Eureka:  A Tool for Specifying and Finding Significant Moments in Learning


Steve Tanimoto

Description:

This tool consists of three parts: an editor, an applicator, and a reporter.  The editor supports the specification of significant events in learning through combinations of patterns and predicates.  The applicator compares actual student data logs with the patterns and it computes the predicates and combines their results, determining the extent to which subsequences of events in the database match the specified patterns.  The reporter uses patterns and results of application to create reports to the user about the occurrences of the patterns, including any significant learning moments found.

Pattern language:

Significant moments in learning might be characterized by points in time surrounded by particular types of events that indicate something important has happened.  A pattern language must provide the elements for representing the events and their relationships. Important parts of the language are the following:

  1. means to specify regions of the curriculum (e.g., lessons, activity sheets, specific goals students worked towards, or specific problems they were solving or questions they were answering).
  2. means to select events by type, student, time, and characteristics, including a means to write predicates that classify text or sketches.
  3. means to specify temporal (and other) relations including temporal precedence and constraints on time intervals: "Event Y took place within 120 seconds after event X."
  4. means to access student data such as answers to test questions, and messages posted to other students.
The editor permits a user to construct, modify, load and save collections of patterns, assign names to patterns, and to maintain status information about patterns.

The applicator permits a user to try out whole patterns or portions of patterns and receive feedback from the system regarding the syntactic validity of the patterns, the logical consistency of the patterns, and clues about the occurrence of the patterns in a given database.

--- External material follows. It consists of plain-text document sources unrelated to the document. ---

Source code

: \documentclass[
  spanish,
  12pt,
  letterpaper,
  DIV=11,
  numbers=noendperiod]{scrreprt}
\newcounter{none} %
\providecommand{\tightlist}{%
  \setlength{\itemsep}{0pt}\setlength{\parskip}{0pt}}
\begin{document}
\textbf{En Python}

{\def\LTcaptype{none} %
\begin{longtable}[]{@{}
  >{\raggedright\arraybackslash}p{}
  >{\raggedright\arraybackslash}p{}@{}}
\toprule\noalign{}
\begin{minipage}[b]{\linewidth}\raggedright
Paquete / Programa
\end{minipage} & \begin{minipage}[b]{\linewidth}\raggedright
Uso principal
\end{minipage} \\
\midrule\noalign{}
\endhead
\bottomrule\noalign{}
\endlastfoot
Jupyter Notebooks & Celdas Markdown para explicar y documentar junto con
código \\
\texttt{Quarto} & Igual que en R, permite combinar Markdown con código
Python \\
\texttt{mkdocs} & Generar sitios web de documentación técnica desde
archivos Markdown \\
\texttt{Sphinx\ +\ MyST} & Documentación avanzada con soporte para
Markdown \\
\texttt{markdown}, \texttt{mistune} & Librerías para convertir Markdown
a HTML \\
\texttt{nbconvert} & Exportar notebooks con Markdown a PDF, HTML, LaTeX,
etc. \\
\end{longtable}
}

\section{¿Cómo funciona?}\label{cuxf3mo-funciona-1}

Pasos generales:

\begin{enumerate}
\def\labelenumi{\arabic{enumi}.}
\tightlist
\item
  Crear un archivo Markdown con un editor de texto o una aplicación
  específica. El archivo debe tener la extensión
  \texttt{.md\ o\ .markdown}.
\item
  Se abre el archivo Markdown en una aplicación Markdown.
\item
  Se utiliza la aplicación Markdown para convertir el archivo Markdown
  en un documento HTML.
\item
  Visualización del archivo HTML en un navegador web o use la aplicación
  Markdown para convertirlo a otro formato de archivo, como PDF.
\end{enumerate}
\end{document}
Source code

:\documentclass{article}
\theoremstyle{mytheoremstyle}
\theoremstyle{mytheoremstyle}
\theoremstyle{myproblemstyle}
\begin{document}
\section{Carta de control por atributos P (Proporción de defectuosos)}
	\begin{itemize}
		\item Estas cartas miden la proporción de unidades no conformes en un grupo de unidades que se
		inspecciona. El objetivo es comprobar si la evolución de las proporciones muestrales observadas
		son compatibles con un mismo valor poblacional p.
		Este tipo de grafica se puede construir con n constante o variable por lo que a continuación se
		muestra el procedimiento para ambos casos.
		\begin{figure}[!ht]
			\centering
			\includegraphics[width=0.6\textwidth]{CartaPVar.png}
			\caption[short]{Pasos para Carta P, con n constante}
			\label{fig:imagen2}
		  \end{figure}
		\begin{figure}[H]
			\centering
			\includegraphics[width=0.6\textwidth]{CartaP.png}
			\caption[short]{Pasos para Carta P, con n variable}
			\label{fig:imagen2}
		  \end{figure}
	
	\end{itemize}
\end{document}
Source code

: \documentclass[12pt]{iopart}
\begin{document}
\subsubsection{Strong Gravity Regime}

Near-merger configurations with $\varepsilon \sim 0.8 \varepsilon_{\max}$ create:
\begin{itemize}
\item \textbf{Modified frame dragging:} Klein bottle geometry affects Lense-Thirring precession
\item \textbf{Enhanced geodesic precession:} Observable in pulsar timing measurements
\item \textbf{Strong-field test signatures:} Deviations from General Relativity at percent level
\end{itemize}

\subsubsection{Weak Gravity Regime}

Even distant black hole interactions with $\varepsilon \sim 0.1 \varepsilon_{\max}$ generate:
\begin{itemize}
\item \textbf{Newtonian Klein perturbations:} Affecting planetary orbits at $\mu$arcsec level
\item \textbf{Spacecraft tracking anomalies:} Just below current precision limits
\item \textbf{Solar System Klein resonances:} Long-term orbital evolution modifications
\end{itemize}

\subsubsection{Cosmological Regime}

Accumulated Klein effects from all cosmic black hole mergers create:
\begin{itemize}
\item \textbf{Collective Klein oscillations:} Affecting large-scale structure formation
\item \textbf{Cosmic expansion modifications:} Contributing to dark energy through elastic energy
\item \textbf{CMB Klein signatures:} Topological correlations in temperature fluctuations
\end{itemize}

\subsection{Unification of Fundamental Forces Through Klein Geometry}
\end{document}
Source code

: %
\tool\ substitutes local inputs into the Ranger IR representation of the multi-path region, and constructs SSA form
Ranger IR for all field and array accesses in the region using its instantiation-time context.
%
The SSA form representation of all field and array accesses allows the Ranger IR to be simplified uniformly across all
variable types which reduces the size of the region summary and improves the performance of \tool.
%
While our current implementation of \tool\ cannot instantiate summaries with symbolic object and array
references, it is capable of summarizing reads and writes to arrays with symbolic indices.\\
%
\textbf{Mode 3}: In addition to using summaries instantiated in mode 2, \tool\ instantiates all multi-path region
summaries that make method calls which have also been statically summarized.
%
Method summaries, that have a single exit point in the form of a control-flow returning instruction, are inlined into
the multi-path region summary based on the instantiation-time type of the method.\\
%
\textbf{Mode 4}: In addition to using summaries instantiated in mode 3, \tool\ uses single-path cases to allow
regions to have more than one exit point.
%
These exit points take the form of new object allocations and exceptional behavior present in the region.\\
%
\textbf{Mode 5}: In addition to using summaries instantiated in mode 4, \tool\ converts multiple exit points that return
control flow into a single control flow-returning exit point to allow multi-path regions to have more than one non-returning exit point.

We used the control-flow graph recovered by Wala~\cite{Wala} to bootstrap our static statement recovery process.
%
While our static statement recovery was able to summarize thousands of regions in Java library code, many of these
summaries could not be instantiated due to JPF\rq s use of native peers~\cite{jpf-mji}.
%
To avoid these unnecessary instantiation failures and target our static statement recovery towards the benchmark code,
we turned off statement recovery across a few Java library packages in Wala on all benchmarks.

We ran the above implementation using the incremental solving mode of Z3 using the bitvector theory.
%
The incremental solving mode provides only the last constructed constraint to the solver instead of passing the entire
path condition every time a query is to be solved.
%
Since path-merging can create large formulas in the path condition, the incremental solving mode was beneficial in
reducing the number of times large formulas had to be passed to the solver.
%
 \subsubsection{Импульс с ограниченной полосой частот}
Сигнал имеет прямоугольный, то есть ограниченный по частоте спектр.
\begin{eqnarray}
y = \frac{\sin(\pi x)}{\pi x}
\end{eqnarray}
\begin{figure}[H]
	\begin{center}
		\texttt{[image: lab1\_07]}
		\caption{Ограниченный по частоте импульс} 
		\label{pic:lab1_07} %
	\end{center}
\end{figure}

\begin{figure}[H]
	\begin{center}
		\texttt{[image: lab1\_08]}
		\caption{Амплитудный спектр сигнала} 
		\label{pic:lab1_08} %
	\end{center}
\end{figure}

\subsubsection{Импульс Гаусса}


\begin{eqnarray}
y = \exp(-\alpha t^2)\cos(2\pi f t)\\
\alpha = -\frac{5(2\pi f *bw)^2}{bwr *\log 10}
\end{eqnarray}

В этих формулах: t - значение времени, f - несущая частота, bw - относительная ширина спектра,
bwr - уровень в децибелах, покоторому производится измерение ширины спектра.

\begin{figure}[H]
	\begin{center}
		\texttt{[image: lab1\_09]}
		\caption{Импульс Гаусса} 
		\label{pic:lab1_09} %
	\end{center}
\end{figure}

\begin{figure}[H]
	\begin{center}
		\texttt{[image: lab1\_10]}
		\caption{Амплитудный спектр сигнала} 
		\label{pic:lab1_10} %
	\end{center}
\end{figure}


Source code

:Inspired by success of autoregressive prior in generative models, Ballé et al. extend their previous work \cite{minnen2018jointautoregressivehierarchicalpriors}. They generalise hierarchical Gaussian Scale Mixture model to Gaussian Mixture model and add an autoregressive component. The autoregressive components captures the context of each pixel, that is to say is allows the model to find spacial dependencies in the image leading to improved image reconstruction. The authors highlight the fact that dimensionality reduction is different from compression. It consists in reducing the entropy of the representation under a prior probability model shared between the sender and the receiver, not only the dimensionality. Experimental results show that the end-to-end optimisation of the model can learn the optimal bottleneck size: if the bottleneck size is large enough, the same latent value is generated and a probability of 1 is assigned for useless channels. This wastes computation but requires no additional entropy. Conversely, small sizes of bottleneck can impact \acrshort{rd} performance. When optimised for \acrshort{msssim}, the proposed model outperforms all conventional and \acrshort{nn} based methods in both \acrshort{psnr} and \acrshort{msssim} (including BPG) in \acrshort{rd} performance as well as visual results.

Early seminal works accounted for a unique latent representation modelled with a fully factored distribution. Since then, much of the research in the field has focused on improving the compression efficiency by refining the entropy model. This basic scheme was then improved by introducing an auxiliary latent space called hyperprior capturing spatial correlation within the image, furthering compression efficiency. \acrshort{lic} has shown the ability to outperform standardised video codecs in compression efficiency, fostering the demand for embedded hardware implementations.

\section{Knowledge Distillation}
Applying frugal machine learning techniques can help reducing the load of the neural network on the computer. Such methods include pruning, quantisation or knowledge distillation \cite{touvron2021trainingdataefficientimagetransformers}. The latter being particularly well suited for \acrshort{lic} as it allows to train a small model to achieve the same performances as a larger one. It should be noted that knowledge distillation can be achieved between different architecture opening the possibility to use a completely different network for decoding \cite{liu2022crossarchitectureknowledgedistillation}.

The reporter creates reports that contain both textual explanations and graphical displays of the results of pattern application. Textual portions of the report explain the patterns that were successfully matched, using any comments associated with the patterns to assist in the explanation.  They also explain the results in terms of number of hits, strength of matches, and locations of matching within the database -- e.g., starting dates and times, names of students involved, names of curricular units involved, and a description of the kind of learning represented. The graphical portions of the report show the temporal relationships among the key components of the patterns as they occurred in the periods surrounding the significant moments in learning.